Ausgabe 02 - 2006 berliner stadtzeitung
scheinschlag
 

 

Nicht drüber reden!

Mit-dem-Rauchen-Aufhörer belästigen ihre Mitmenschen

Es gibt Raucher, Nichtraucher, die seltene Spezies der Gelegenheitsraucher und die Mit-dem-Rauchen-Aufhörer. Mit der letzten Kategorie sind keineswegs diejenigen gemeint, die gestern noch Raucher und heute bereits Nichtraucher sind, sondern Raucher, die bereits seit vielen Jahren, mitunter Jahrzehnten gerade im Begriff sind, mit dem Rauchen aufzuhören. Für leidenschaftliche Raucher überaus unangenehme Zeitgenossen: Gegenüber militanten Nichtrauchern muß man nur zu Beginn jeder Begegnung kurz zugeben, daß Rauchen tatsächlich unangenehm ist und wechselt dann das Thema – oder die Gesellschaft. Die Daueraufhörer dagegen lassen sich ähnlich schwierig abwimmeln wie die Zeugen Jehovas: Wie im Kommunikationstraining erlernt, beginnen sie jedes Gespräch über das zu überwindende Laster mit dem Hinweis, man teile doch dieselben Probleme, um dann den Graben zu ziehen zwischen denjenigen, die immerhin erkannt haben, daß man für ein selbstbestimmtes Leben endlich die Sucht überwinden müsse, und denjenigen, die – ganz Sklaven ihrer Sucht – „noch nicht soweit sind". Daß diese Aufhörer Dutzende solcher Bekehrungsversuche mit der Zigarette in der Hand beginnen, ist für sie kein Widerspruch. Im Gegenteil: Je mehr sie über den Entzug faseln, desto näher wähnen sie sich ihm.

Die Schubladen, in die gepackt zu werden die professionellen Aufhörer sich redlich verdient haben, sind so zahlreich wie die Zigarettenmarken. So gibt es erstens Aufhörer, die davon träumen, ein neues Leben zu beginnen. Sie kündigen nicht nur an, ab morgen das Rauchen aufzugeben, sondern außerdem früh aufzustehen, zu joggen, weniger zu saufen und keine toten Tiere mehr zu vertilgen. Dann gibt es solche, die im Laufe der Jahre zu medizinischen Experten geworden sind. Sie vermögen nicht nur sämtliche Nebenwirkungen des Tabakkonsums samt Statistiken aus dem Stegreif aufzuzählen, sondern kennen auch alle Mittelchen aus der Apotheke, die den unvermeidlichen Schmacht lindern helfen.

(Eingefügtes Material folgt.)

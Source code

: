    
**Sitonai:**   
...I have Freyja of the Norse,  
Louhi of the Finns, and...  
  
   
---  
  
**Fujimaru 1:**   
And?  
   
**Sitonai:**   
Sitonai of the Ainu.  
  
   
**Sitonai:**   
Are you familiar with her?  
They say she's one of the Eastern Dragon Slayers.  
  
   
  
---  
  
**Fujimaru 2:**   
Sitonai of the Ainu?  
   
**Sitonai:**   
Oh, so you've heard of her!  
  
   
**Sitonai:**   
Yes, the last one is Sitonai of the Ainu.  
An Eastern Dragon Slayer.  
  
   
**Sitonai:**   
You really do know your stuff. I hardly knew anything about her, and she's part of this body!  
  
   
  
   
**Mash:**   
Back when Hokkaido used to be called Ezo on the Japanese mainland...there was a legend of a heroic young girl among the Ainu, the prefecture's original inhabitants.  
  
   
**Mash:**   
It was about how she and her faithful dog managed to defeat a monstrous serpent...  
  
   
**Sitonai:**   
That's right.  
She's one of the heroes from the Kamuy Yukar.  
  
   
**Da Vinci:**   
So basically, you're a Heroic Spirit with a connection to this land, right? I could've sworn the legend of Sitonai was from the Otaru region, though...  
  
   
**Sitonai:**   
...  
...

Und dann gibt es diejenigen, die tatsächlich diese Ratgeber-Bestseller wie Endlich Nichtraucher! lesen. Und da kaum ein Buchautor es schafft, 150 Seiten nur mit Tips zum Nikotinentzug zu füllen, neigen deren Leser dazu, mit der Überwindung der Sucht auch gleich die eigene Mitte, ein neues Körpergefühl, einen ganzheitlicheren Bezug zur Umwelt oder ähnlichen Mist zu suchen. Weiterhin gibt es die, die zwar ständig qualmen, aber ernsthaft denken, das gelte nicht, weil sie sich entweder Mentholzigaretten zu Gemüte führen, immer nur einzelne Züge bei Freunden erbetteln, durch Strohhalme inhalieren oder auch einfach den ganzen Tag über kiffen und entsprechend fett in der Ecke hängen.

Es gibt auch welche, die großspurig ihr Vorhaben ankündigen und alle rauchenden Freunde um Rücksicht, sprich um Verzicht bitten, um den Aufhörer nicht zum Rückfall zu verführen. Oftmals sitzt man dann mit dem Probanden in der Kneipe, versagt sich für etwa eine halbe Stunde mehr oder weniger qualvoll den eigenen Genuß, nur um dann zuzusehen, wie der Aufhörer sich entschuldigend eine Zigarette anzündet, um dann den Rest des Abends über seine eigene Willensschwäche zu lamentieren.

Die Krönung aber sind diejenigen Aufhörer, die jedem Raucher, der ihre Kreise kreuzt, eine Zigarette abluchsen, während sie selbst natürlich keine dabei haben, weil sie ja schließlich aufhören. Bei diesen Schnorrern leidet man als Raucher doppelt: Zum einen muß man stillschweigend dulden, daß der andere die eigenen Kippen kettenrauchend vernichtet, zum anderen muß man sich auch noch Schuldgefühle einreden lassen, weil man als rücksichtsloser Mensch den anderen mal wieder vom Pfad der Tugend abgebracht hat. Dabei ist tugendhaftes Leben so ziemlich das langweiligste, was man sich vorstellen kann.